#### [TASK BRIEF]
Whenever "earlier" appears in a line, please copy that line from the data.

---------- DATA LISTING

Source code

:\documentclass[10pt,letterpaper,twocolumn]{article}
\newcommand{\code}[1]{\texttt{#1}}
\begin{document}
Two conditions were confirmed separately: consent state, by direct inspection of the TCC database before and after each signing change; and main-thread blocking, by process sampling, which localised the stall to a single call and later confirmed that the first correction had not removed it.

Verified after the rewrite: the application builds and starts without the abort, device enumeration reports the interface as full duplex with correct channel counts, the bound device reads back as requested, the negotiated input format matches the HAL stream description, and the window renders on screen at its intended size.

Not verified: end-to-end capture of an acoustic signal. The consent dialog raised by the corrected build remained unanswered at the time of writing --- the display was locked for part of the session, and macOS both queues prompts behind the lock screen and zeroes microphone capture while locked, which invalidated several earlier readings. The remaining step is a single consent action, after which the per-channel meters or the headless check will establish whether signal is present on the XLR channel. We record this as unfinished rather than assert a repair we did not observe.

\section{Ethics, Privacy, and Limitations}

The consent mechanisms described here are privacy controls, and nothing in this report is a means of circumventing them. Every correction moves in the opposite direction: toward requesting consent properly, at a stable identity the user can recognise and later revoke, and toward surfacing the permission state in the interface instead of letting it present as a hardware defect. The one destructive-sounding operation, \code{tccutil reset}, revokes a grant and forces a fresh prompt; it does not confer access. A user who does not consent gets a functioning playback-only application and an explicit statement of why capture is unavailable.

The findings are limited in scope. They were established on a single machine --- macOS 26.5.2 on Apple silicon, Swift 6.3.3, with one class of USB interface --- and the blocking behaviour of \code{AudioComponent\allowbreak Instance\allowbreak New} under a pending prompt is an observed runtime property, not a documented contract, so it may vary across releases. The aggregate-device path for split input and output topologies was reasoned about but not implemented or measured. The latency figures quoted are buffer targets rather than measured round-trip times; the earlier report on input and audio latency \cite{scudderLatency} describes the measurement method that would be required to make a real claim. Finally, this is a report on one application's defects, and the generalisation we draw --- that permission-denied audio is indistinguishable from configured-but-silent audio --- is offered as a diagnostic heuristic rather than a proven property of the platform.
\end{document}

--------------------

#### [RESULT]
Not verified: end-to-end capture of an acoustic signal. The consent dialog raised by the corrected build remained unanswered at the time of writing --- the display was locked for part of the session, and macOS both queues prompts behind the lock screen and zeroes microphone capture while locked, which invalidated several earlier readings. The remaining step is a single consent action, after which the per-channel meters or the headless check will establish whether signal is present on the XLR channel. We record this as unfinished rather than assert a repair we did not observe.
The findings are limited in scope. They were established on a single machine --- macOS 26.5.2 on Apple silicon, Swift 6.3.3, with one class of USB interface --- and the blocking behaviour of \code{AudioComponent\allowbreak Instance\allowbreak New} under a pending prompt is an observed runtime property, not a documented contract, so it may vary across releases. The aggregate-device path for split input and output topologies was reasoned about but not implemented or measured. The latency figures quoted are buffer targets rather than measured round-trip times; the earlier report on input and audio latency \cite{scudderLatency} describes the measurement method that would be required to make a real claim. Finally, this is a report on one application's defects, and the generalisation we draw --- that permission-denied audio is indistinguishable from configured-but-silent audio --- is offered as a diagnostic heuristic rather than a proven property of the platform.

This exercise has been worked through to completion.